▶ PROBLEM STATEMENT
Some of the lines below need repeating. Reproduce exactly those between the lines holding "the result of each promise." and "time, the returned", inclusive.

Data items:
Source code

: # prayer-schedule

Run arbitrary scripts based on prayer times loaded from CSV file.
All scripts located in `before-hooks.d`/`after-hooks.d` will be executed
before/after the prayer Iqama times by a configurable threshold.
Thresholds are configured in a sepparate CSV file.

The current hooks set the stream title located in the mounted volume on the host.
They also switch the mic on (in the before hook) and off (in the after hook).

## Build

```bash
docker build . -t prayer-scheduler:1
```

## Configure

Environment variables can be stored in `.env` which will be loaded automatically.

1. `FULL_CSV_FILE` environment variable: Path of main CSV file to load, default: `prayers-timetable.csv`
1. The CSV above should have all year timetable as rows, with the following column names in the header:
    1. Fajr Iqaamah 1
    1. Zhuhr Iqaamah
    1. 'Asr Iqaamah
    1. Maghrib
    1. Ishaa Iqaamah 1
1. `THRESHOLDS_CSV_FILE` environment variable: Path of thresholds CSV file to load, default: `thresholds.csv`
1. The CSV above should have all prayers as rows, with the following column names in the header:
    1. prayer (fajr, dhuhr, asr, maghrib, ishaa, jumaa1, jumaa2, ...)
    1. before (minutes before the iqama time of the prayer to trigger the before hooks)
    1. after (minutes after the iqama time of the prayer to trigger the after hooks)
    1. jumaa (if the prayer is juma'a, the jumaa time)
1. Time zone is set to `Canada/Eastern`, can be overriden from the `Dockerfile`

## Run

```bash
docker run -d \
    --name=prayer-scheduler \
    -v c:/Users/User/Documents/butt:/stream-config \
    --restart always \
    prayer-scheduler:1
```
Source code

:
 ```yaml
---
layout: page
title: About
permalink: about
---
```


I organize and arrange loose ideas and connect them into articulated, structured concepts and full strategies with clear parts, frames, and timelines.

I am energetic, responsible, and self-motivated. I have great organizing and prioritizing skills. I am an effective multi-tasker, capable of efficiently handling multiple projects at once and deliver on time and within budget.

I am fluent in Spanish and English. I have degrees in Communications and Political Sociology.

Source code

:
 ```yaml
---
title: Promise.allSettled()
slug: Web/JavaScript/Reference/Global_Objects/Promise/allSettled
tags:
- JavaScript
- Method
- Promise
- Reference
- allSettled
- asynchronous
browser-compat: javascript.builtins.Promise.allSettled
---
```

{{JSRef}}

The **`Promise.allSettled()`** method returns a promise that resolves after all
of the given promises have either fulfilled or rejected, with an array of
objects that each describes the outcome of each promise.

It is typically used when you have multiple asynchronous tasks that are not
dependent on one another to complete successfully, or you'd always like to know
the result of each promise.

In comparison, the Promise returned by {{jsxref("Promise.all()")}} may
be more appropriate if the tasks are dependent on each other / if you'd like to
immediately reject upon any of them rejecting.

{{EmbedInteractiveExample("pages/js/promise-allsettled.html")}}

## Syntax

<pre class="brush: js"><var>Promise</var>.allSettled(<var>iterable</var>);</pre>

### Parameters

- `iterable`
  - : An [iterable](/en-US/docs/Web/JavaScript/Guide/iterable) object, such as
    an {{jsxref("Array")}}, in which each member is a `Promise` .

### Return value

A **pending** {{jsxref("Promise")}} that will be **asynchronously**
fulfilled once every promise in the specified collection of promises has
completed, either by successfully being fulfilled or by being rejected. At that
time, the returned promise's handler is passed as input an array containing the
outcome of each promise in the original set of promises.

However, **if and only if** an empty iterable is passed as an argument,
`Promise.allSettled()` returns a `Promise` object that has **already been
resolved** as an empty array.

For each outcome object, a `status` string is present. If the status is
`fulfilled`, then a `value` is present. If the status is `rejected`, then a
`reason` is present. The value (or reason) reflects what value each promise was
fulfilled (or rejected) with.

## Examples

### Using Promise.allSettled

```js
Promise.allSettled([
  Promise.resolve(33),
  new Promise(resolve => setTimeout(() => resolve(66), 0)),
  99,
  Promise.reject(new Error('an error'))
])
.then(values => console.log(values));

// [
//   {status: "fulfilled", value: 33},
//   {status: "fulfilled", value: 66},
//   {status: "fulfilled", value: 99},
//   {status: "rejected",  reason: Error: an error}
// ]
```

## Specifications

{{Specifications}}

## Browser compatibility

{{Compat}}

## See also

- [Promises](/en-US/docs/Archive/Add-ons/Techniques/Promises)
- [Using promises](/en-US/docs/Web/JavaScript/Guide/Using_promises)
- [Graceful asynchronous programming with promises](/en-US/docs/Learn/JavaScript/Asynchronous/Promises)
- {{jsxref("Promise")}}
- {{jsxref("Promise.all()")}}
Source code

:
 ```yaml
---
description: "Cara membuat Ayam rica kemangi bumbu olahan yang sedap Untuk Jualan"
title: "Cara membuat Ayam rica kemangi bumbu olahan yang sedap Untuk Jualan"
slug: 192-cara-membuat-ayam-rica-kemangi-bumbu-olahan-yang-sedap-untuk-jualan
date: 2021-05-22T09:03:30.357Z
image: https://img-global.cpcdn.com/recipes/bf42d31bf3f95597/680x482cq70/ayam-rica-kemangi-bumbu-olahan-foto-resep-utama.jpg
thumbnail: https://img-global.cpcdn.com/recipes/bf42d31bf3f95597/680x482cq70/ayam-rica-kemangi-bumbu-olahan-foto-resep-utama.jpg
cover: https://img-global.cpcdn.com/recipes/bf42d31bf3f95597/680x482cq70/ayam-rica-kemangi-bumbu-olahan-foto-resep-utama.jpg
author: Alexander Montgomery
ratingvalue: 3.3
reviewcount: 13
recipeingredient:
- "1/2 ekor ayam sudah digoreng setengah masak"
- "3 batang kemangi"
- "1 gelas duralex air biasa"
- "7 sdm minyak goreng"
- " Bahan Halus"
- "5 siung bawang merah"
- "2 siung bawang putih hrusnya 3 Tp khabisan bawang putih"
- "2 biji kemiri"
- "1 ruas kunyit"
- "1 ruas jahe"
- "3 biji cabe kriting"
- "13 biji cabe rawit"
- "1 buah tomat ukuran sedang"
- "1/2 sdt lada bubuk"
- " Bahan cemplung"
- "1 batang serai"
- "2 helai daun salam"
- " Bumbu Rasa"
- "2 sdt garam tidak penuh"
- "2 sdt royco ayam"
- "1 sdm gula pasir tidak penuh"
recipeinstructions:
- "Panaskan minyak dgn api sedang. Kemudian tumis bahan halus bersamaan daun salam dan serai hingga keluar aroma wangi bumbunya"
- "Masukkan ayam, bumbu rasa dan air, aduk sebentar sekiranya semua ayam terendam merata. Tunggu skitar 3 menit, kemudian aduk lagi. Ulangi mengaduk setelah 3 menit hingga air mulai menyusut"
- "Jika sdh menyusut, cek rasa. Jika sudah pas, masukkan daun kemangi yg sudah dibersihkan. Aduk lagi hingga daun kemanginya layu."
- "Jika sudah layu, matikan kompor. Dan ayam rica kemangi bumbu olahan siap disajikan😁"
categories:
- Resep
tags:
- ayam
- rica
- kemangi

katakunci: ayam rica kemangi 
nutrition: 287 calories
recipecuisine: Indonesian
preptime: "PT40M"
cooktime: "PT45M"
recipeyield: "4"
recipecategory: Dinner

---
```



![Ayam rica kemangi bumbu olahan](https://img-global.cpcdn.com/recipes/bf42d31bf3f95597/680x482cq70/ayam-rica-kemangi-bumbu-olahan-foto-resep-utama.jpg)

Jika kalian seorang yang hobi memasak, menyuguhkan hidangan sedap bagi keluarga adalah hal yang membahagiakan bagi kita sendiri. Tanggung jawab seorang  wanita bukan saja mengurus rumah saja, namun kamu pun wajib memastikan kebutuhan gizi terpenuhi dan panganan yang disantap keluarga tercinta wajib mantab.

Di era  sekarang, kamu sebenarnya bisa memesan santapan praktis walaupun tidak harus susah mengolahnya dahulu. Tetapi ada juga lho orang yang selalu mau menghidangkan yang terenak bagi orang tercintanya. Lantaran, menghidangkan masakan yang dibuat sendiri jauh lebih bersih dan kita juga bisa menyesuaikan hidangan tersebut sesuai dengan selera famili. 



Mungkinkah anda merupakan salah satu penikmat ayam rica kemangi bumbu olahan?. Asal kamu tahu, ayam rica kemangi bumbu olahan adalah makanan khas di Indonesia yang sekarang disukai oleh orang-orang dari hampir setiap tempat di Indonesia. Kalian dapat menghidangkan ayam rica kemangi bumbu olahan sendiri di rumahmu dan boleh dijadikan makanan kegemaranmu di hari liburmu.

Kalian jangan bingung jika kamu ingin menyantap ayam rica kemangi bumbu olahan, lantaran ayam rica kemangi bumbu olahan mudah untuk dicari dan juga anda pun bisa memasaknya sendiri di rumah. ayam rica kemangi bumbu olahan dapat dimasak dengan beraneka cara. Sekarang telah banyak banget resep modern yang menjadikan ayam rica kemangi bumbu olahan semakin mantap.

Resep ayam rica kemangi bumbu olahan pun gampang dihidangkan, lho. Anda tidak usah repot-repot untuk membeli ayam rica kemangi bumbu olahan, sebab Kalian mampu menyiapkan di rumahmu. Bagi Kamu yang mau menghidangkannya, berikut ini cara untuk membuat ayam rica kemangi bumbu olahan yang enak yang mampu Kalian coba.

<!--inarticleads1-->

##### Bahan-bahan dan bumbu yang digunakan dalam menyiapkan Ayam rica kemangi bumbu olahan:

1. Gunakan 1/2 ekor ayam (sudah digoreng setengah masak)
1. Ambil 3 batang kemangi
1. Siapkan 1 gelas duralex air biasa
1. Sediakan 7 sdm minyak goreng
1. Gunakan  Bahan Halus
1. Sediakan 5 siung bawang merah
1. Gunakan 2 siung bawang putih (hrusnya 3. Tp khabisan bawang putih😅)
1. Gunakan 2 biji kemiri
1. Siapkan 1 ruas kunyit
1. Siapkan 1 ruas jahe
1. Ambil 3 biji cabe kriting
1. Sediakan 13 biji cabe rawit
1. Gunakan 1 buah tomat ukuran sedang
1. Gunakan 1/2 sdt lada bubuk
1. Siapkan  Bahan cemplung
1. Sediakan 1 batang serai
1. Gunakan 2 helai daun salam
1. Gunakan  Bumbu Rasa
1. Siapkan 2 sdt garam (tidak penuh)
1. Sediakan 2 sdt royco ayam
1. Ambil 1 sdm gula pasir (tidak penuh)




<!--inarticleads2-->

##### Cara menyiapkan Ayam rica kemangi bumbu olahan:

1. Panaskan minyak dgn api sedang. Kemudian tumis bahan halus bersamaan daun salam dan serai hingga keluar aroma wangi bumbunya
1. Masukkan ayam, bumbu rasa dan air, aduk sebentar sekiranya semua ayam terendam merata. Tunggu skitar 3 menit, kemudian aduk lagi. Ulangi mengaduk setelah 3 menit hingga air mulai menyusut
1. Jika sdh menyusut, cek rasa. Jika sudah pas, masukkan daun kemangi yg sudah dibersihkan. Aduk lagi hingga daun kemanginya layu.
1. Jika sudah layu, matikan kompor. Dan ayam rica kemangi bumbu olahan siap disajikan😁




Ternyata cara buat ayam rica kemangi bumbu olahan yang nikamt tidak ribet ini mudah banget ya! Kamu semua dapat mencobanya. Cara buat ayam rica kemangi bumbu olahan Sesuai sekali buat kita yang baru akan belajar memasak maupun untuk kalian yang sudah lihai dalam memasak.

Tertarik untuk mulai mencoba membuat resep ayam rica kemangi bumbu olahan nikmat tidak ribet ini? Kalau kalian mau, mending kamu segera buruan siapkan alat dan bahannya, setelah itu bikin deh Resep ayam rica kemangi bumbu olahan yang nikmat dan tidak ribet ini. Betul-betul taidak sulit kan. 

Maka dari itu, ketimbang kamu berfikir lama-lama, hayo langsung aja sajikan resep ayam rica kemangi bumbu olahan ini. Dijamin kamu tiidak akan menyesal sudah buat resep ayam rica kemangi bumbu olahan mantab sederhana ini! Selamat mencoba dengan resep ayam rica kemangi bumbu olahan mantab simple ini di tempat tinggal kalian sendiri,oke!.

▶ RESPONSE TO THE EXERCISE
the result of each promise.

In comparison, the Promise returned by {{jsxref("Promise.all()")}} may
be more appropriate if the tasks are dependent on each other / if you'd like to
immediately reject upon any of them rejecting.

{{EmbedInteractiveExample("pages/js/promise-allsettled.html")}}

## Syntax

<pre class="brush: js"><var>Promise</var>.allSettled(<var>iterable</var>);</pre>

### Parameters

- `iterable`
  - : An [iterable](/en-US/docs/Web/JavaScript/Guide/iterable) object, such as
    an {{jsxref("Array")}}, in which each member is a `Promise` .

### Return value

A **pending** {{jsxref("Promise")}} that will be **asynchronously**
fulfilled once every promise in the specified collection of promises has
completed, either by successfully being fulfilled or by being rejected. At that
time, the returned promise's handler is passed as input an array containing the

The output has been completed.